The preoperative heart rhythm was atrial fibrillation in 27 (61%) patients, five (11%) patients were permanently paced and three (7%) patients had a preoperative history of ventricular tachycardia (one with a prior sudden death episode), with two requiring the placement of an internal defibrillator. The remaining patients were in sinus rhythm. Preoperative echocardiographic and hemodynamic data are listed in Table 1.

Measurements of left ventricular dimensions were made from two-dimensional echocardiographic images in the parasternal long axis view and M mode echocardiography. Left ventricular volumes and ejection fraction were calculated by using a modification of Simpson's method with two apical views [14]. Stroke volume was calculated as the difference between the diastolic and systolic volumes, and ejection fraction was calculated as the ratio of stroke volume to end-diastolic volume. Left ventricular chamber sphericity was described by the ratio of maximal ventricular diameter to length. Mitral and tricuspid regurgitation were assessed with color flow Doppler; severity was graded as mild (1), moderate (2), moderate-severe (3), and severe (4). Twelve (27%) patients had 3+, and 32 (73%) 4+ mitral regurgitation.

2.4. Surgical techniques
Mitral valve reconstruction was performed through a median sternotomy in 36 (82%) patients and through a minimally invasive approach in four (9%) patients with antegrade and retrograde cold blood cardioplegia. A right thoracotomy and fibrillatory arrest was used in four (9%) patients who had undergone previous coronary artery bypass operations.

Mitral valve repair was performed in 35 (80%) patients and replacement was performed in nine (20%) patients.

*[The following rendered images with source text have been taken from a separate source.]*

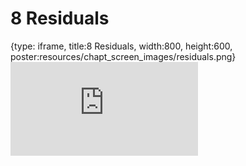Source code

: # 8 Residuals
 
{type: iframe, title:8 Residuals, width:800, height:600, poster:resources/chapt_screen_images/residuals.png}
![](https://b7m.github.io/Regression_Models/no_toc/residuals.html)
 

 
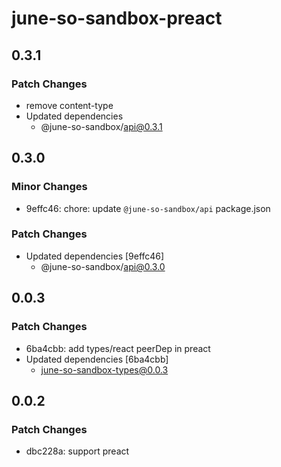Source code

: # june-so-sandbox-preact

## 0.3.1

### Patch Changes

- remove content-type
- Updated dependencies
  - @june-so-sandbox/api@0.3.1

## 0.3.0

### Minor Changes

- 9effc46: chore: update `@june-so-sandbox/api` package.json

### Patch Changes

- Updated dependencies [9effc46]
  - @june-so-sandbox/api@0.3.0

## 0.0.3

### Patch Changes

- 6ba4cbb: add types/react peerDep in preact
- Updated dependencies [6ba4cbb]
  - june-so-sandbox-types@0.0.3

## 0.0.2

### Patch Changes

- dbc228a: support preact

All patients undergoing mitral valve repair had an annuloplasty as part of the repair. Annuloplasty techniques varied during the period of the study. Techniques used included Cosgrove–Edwards annuloplasty bands (Baxter Healthcare Corp, Irvine, CA), Carpentier–Edwards classic annuloplasty ring (Baxter Healthcare), and posterior pericardial plication with autologous pericardium or Periguard graft (Baxter Healthcare). The average ring size used was 29 mm. Concomitant valve repair techniques varied according to the etiology of the mitral regurgitation and included posterior leaflet quadrangular resection in seven patients, chordal transfer in two patients, papillary shortening in one patient and edge to edge leaflet approximation (Alfieri repair) in seven patients. Concomitant tricuspid valve repair was performed in 13 (30%) patients. The mean duration of cardiopulmonary bypass was 76±29 min (range 41–193 min), with an aortic cross-clamp time of 45±28 min (range 0–143 min).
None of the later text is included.